The Lone Ranger: Justice Defined (Movie Review)

To be quite honest, I had NO positive vibes about Disney’s second reboot of an old franchise in the last year (I still can’t finish the train wreck that was Edgar Rice Burroughs’ John Carter). Does anyone see the problem with painting Johnny Depp in “brown face” and throwing him out there as the oldest Native American symbol of power, friendship, and justice? How about Armie Hammer, who has no charisma whatsoever playing one of the longest-running American heroes of the last century? And how could Gore Verbinski’s take on a classic after the make-up laden rampage that was the Pirates of the Caribbean franchise?

Apparently unlike most of America, I found myself entertained from the get-go. As the prerequisite ambush went down on screen with Butch Cavendish’s (William Fichtner) gang gunning down John Reid (Hammer) with a squad of Texas Rangers, I found myself thinking that Verbinski had taken the same scene from the television show and from Christopher Lloyd’s The Legend of the Lone Rangerand still made it even more intriguing. And I have to credit Tonto (Depp) for that, and the storytelling layers that Verbinski lays down on the film, even as we question how much trust we can place in the Ranger’s mentor/friend/sidekick/adversary. There’s a humanity here, mixed in with the humor, that somehow makes it less cheesy than you’d expect.

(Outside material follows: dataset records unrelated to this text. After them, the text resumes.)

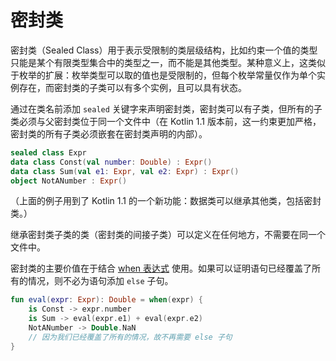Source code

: # 密封类

密封类（Sealed Class）用于表示受限制的类层级结构，比如约束一个值的类型只能是某个有限类型集合中的类型之一，而不能是其他类型。某种意义上，这类似于枚举的扩展：枚举类型可以取的值也是受限制的，但每个枚举常量仅作为单个实例存在，而密封类的子类可以有多个实例，且可以具有状态。

通过在类名前添加 `sealed` 关键字来声明密封类，密封类可以有子类，但所有的子类必须与父密封类位于同一个文件中（在 Kotlin 1.1 版本前，这一约束更加严格，密封类的所有子类必须嵌套在密封类声明的内部）。

```kotlin
sealed class Expr
data class Const(val number: Double) : Expr()
data class Sum(val e1: Expr, val e2: Expr) : Expr()
object NotANumber : Expr()
```

（上面的例子用到了 Kotlin 1.1 的一个新功能：数据类可以继承其他类，包括密封类。）

继承密封类子类的类（密封类的间接子类）可以定义在任何地方，不需要在同一个文件中。

密封类的主要价值在于结合 [when 表达式](https://github.com/nex3z/kotlin-reference-cn/blob/master/reference/basics/control-flow.md#when-表达式) 使用。如果可以证明语句已经覆盖了所有的情况，则不必为语句添加 `else` 子句。

```kotlin
fun eval(expr: Expr): Double = when(expr) {
    is Const -> expr.number
    is Sum -> eval(expr.e1) + eval(expr.e2)
    NotANumber -> Double.NaN
    // 因为我们已经覆盖了所有的情况，故不再需要 else 子句
}
```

Don’t get me wrong: Depp and Hammer ham it up a couple of times, reducing the audience I saw it to near tears. Tonto clearly doubts the Ranger’s ability/heroic potential (wishing that Reid’s dead brother would’ve been chosen by the “spirit horse,” Silver), and his eye-rolling sarcasm is legitimate. But Hammer’s Ranger is no dummy, and he gets his shots in, too. That humor isn’t the “mainstay” you might’ve expected given the Verbinski/Depp connections in Pirates of the Caribbean, but it stirs the drink of the otherwise action-packed, explosive movie.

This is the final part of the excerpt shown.